E-commerce businesses rely on explainable artificial intelligence (AI) models to anticipate customer needs, improve inventory planning, personalize marketing campaigns, and most importantly, explain the results to stakeholders. Understanding what factors drive purchases in a specific product category, such as home decor, can help businesses tailor their strategies to maximize sales. If a company knows that customers who historically spend more on children's accessories would also spend more on home decor items moving forward, they could target these customers with promotional ads on home decor items and give bundling discounts to foster this pattern.

A major online retailer has enlisted your help for this very task. You already have two forecast models (`model.pkl`, `knn_model.pkl`) and now you need to explain the results to stakeholders so they can make key business decisions about marketing and budgets.

---
## Data

Each row in `X_train` represents a snapshot of a customer's features for a specific month, and `y_train` is the customer's sales for the next month for the `'home_decor'` product category. The data is a modified version of the original data that is publicly available on Kaggle.

[//]: # (https://www.kaggle.com/datasets/gabrielramos87/an-online-shop-business/data)

### X_train/X_test.csv

| Column | Description |
|--------|------------|
| `logsales` | Logarithm of (customer sales+1) (+1 to handle 0 sales) |
| `lag1` | The log of sales from 1 month ago |
| `lag2`| The log of sales from 2 months ago|
| `sma_2m` | Average log sales over the last 2 months (simple moving average)|
| `sma_4m` | Average log sales over the last 4 months (simple moving average)|
| `sma_6m` | Average log sales over the last 5 months (simple moving average)|
| `months_since_first` | Months since first purchase |
|<ul><li>`children_s_accessories`</li><li>`colourful_essentials`</li><li>`home_decor`</li><li>`home_storage`</li><li>`quirky_stationery`</li><li>`soft_furnishings`</li><li>`toys_games`</li>...</ul> | Category-specific logarithm of (customer sales+1) | 
| <ul><li>`sma_2m__birthday_gifts`</li><li>`sma_4m__birthday_gifts`</li><li>`sma_3m__birthday_gifts` | 2, 4, 6-month average log sales per category (simple moving average)|

### y_train/y_test.csv

- `'nextmonth__home_decor'`: Logarithm of (customer sales+1) for the `home_decor` product category in the next month for prediction

---
## Model

This forecast model has been trained on the `X_train`, `y_train` provided.

### model.pkl

- Fitted `sklearn.ensemble.RandomForestRegressor` on `X_train`, `y_train`

### knn_model.pkl

- Fitted `sklearn.neighbors.KNeighborsRegressor` on `X_train`, `y_train`

___
### Update to Python 3.10

Due to how frequently the libraries required for this project are updated, you'll need to update your environment to Python 3.10:

1. In the workbook, click on "Environment," in the top toolbar and select "Session details".
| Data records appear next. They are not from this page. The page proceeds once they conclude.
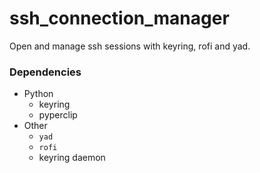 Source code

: # ssh_connection_manager
Open and manage ssh sessions with keyring, rofi and yad.

### Dependencies
- Python
  - keyring
  - pyperclip
- Other
  - `yad`
  - `rofi`
  - keyring daemon
  
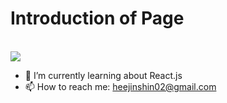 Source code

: 
<h1 align> Introduction of Page </h1> <br>








<img src="https://img.shields.io/badge/Go-33FFFF?style=for-the-badge&logo=Go&logoColor=white"/>


- 🌱 I’m currently learning about React.js
- 📫 How to reach me: heejinshin02@gmail.com
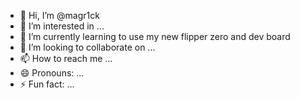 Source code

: - 👋 Hi, I’m @magr1ck
- 👀 I’m interested in ...
- 🌱 I’m currently learning to use my new flipper zero and dev board
- 💞️ I’m looking to collaborate on ...
- 📫 How to reach me ...
- 😄 Pronouns: ...
- ⚡ Fun fact: ...

<!---
magr1ck/magr1ck is a ✨ special ✨ repository because its `README.md` (this file) appears on your GitHub profile.
You can click the Preview link to take a look at your changes.
--->
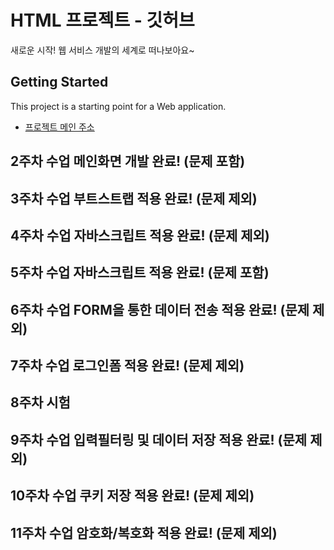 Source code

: # HTML 프로젝트 - 깃허브
새로운 시작! 웹 서비스 개발의 세계로 떠나보아요~
## Getting Started
This project is a starting point for a Web application.
- [프로젝트 메인 주소](https://github.com/goguma3box/WEB_MAIN)
## 2주차 수업 메인화면 개발 완료! (문제 포함)
## 3주차 수업 부트스트랩 적용 완료! (문제 제외)
## 4주차 수업 자바스크립트 적용 완료! (문제 제외)
## 5주차 수업 자바스크립트 적용 완료! (문제 포함)
## 6주차 수업 FORM을 통한 데이터 전송 적용 완료! (문제 제외)
## 7주차 수업 로그인폼 적용 완료! (문제 제외)
## 8주차 시험
## 9주차 수업 입력필터링 및 데이터 저장 적용 완료! (문제 제외)
## 10주차 수업 쿠키 저장 적용 완료! (문제 제외)
## 11주차 수업 암호화/복호화 적용 완료! (문제 제외) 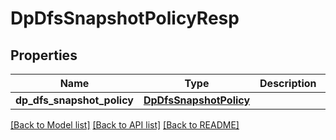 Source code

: # DpDfsSnapshotPolicyResp

## Properties
Name | Type | Description | Notes
------------ | ------------- | ------------- | -------------
**dp_dfs_snapshot_policy** | [**DpDfsSnapshotPolicy**](DpDfsSnapshotPolicy.md) |  | 

[[Back to Model list]](../README.md#documentation-for-models) [[Back to API list]](../README.md#documentation-for-api-endpoints) [[Back to README]](../README.md)


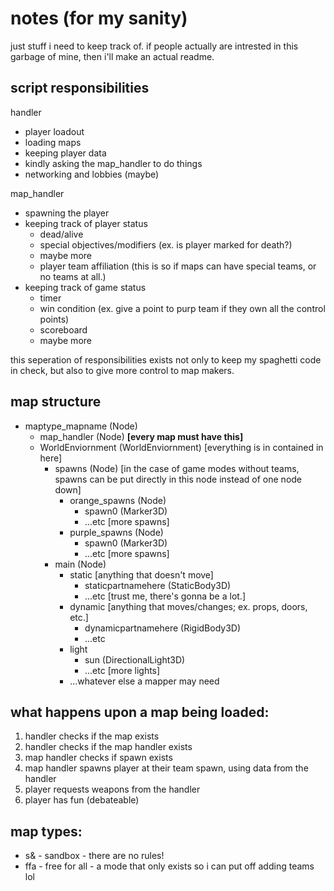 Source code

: # notes (for my sanity)

just stuff i need to keep track of. if people actually are intrested in this garbage of mine, then i'll make an actual readme.

## script responsibilities

handler
- player loadout
- loading maps
- keeping player data
- kindly asking the map_handler to do things
- networking and lobbies (maybe)

map_handler
- spawning the player
- keeping track of player status
	- dead/alive
	- special objectives/modifiers (ex. is player marked for death?)
	- maybe more
	- player team affiliation (this is so if maps can have special teams, or no teams at all.)
- keeping track of game status 
	- timer
	- win condition (ex. give a point to purp team if they own all the control points)
	- scoreboard
	- maybe more

this seperation of responsibilities exists not only to keep my spaghetti code in check, but also to give more control to map makers.

## map structure

- maptype_mapname (Node)
	- map_handler (Node) **[every map must have this]**
	- WorldEnviornment (WorldEnviornment) [everything is in contained in here]
		- spawns (Node) [in the case of game modes without teams, spawns can be put directly in this node instead of one node down]
			- orange_spawns (Node)
				- spawn0 (Marker3D)
				- ...etc [more spawns]
			- purple_spawns (Node)
				- spawn0 (Marker3D)
				- ...etc [more spawns]
		- main (Node)
			- static [anything that doesn't move]
				- staticpartnamehere (StaticBody3D)
				- ...etc [trust me, there's gonna be a lot.]
			- dynamic [anything that moves/changes; ex. props, doors, etc.]
				- dynamicpartnamehere (RigidBody3D)
	  			- ...etc
			- light
				- sun (DirectionalLight3D)
				- ...etc [more lights]
			- ...whatever else a mapper may need

## what happens upon a map being loaded:

1. handler checks if the map exists
2. handler checks if the map handler exists
3. map handler checks if spawn exists
4. map handler spawns player at their team spawn, using data from the handler
5. player requests weapons from the handler
6. player has fun (debateable)

## map types:

- s& - sandbox - there are no rules!
- ffa - free for all - a mode that only exists so i can put off adding teams lol

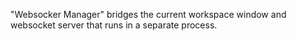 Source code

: "Websocker Manager" bridges the current workspace window and websocket server that runs in a separate process. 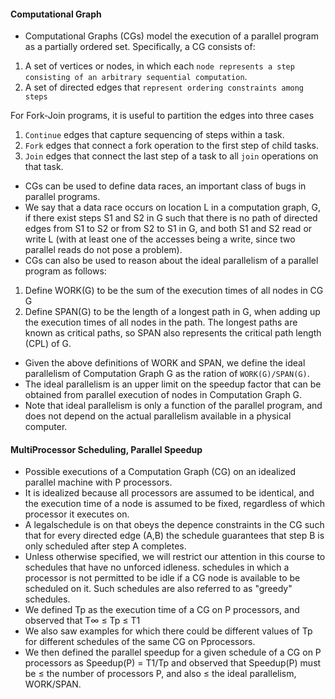 #### Computational Graph
- Computational Graphs (CGs) model the execution of a parallel program as a partially ordered set.
Specifically, a CG consists of:
1. A set of vertices or nodes, in which each `node represents a step consisting of an arbitrary sequential computation`. 
2. A set of directed edges that `represent ordering constraints among steps`

For Fork-Join programs, it is useful to partition the edges into three cases
1. `Continue` edges that capture sequencing of steps within a task.
2. `Fork` edges that connect a fork operation to the first step of child tasks.
3. `Join` edges that connect the last step of a task to all `join` operations on that task.
- CGs can be used to define data races, an important class of bugs in parallel programs.  
- We  say that a data  race occurs on location L in a computation graph, G,  if there exist steps S1  and S2  in G such that there is no path of      directed edges from S1  to S2  or from S2  to S1  in G, and both S1  and S2  read or write L (with at least one      of the accesses being a write, since two parallel reads do not pose a problem).
- CGs can also be used to reason about the ideal    parallelism of a parallel program as follows:

1. Define WORK(G) to be the sum of the execution times of all nodes in CG G
2. Define SPAN(G) to be the length of a longest path in G, when adding up the execution times of all nodes in the path. The longest paths are known as critical paths, so SPAN also represents the critical path length (CPL) of G.

- Given the above definitions of WORK and SPAN, we define the ideal parallelism of Computation Graph G as the ration of `WORK(G)/SPAN(G)`. 
- The ideal parallelism is an upper limit on the speedup factor that can be obtained from parallel execution of nodes in Computation Graph G.
- Note that ideal parallelism is only a function of the parallel program, and does not depend on the actual parallelism available in a physical computer.

#### MultiProcessor Scheduling, Parallel Speedup
- Possible executions of a Computation Graph (CG) on an idealized parallel machine with P processors.
- It is idealized because all processors are assumed to be identical, and the execution time of a node is assumed to be fixed, regardless of which processor it executes on.
- A legalschedule is on that obeys the depence constraints in the CG such that for every directed edge (A,B) the schedule guarantees that step B is only scheduled after step A completes.
- Unless otherwise specified, we will restrict our attention in this course to schedules that have no unforced idleness. schedules in which a processor is not permitted to be idle if a CG node is available to be scheduled on it.  Such schedules are also referred to as "greedy" schedules.
- We defined Tp as the execution time of a CG on P processors, and observed that T∞ ≤ Tp ≤ T1 
- We  also  saw examples for which there could be different values of Tp for different schedules of the same CG on Pprocessors.
- We then defined the parallel speedup for a given schedule of a CG on P processors as Speedup(P) = T1/Tp and observed that Speedup(P) must be ≤ the number of processors P, and also ≤ the ideal parallelism, WORK/SPAN.

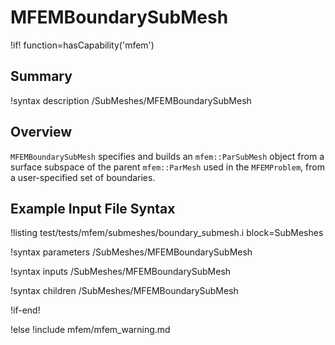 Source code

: # MFEMBoundarySubMesh

!if! function=hasCapability('mfem')

## Summary

!syntax description /SubMeshes/MFEMBoundarySubMesh

## Overview

`MFEMBoundarySubMesh` specifies and builds an `mfem::ParSubMesh` object from a surface subspace of
the parent `mfem::ParMesh` used in the `MFEMProblem`, from a user-specified set of boundaries.

## Example Input File Syntax

!listing test/tests/mfem/submeshes/boundary_submesh.i block=SubMeshes

!syntax parameters /SubMeshes/MFEMBoundarySubMesh

!syntax inputs /SubMeshes/MFEMBoundarySubMesh

!syntax children /SubMeshes/MFEMBoundarySubMesh

!if-end!

!else
!include mfem/mfem_warning.md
2. In the workbook language dropdown, select "Python 3.10".

3. Click "Confirm" and hit "Done" once the session is ready.

In [15]:
# Re-run this cell
# Import required libraries
from sklearn.metrics.pairwise import cosine_similarity
import numpy as np
import pandas as pd
import joblib
import sys
assert (
    sys.version_info.major == 3 and sys.version_info.minor == 10
), "Please ensure that you are on Python 3.10."

# Load a sample of the data and the models
X_train = pd.read_csv("data/X_train.csv").sample(500, random_state=42)
X_test = pd.read_csv("data/X_test.csv").sample(500, random_state=42)
y_train = pd.read_csv("data/y_train.csv")["nextmonth__home_decor"].sample(500, random_state=42)
y_test = pd.read_csv("data/y_test.csv")["nextmonth__home_decor"].sample(500, random_state=42)
model = joblib.load("data/model.pkl")
knn_model = joblib.load("data/knn_model.pkl")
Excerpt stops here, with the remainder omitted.